> [What the task asks] Using the material below, set down only the line containing "You'll get curvature of the spine." and the lines after it, unchanged.
#### Provided entries
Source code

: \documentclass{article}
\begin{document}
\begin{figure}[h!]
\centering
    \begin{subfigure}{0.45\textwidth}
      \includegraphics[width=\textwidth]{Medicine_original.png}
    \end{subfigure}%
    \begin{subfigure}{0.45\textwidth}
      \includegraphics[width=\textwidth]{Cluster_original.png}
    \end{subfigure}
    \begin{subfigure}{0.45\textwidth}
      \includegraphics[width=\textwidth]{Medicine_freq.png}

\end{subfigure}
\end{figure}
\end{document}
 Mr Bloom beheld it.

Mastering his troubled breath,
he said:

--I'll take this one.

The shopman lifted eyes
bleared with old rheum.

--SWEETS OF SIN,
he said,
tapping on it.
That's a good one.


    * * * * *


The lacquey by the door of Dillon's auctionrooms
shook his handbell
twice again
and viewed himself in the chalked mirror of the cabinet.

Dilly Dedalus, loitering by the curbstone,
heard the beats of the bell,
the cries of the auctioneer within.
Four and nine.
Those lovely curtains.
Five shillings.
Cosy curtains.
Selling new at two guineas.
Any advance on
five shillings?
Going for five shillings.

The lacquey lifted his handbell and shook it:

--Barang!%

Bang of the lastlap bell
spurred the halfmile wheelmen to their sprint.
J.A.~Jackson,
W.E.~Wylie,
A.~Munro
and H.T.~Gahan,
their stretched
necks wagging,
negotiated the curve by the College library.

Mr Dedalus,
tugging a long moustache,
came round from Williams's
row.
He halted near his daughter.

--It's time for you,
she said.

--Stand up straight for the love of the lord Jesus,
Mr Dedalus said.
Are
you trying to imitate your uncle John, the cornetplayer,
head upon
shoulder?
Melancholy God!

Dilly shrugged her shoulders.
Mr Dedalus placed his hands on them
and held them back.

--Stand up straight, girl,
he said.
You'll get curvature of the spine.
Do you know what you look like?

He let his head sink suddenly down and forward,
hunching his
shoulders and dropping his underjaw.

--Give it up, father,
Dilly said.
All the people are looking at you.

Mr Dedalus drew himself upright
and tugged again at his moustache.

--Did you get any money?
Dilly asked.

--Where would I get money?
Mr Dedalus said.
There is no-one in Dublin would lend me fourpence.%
########
> [Answer box]
You'll get curvature of the spine.
Do you know what you look like?

He let his head sink suddenly down and forward,
hunching his
shoulders and dropping his underjaw.

--Give it up, father,
Dilly said.
All the people are looking at you.

Mr Dedalus drew himself upright
and tugged again at his moustache.

--Did you get any money?
Dilly asked.

--Where would I get money?
Mr Dedalus said.
There is no-one in Dublin would lend me fourpence.%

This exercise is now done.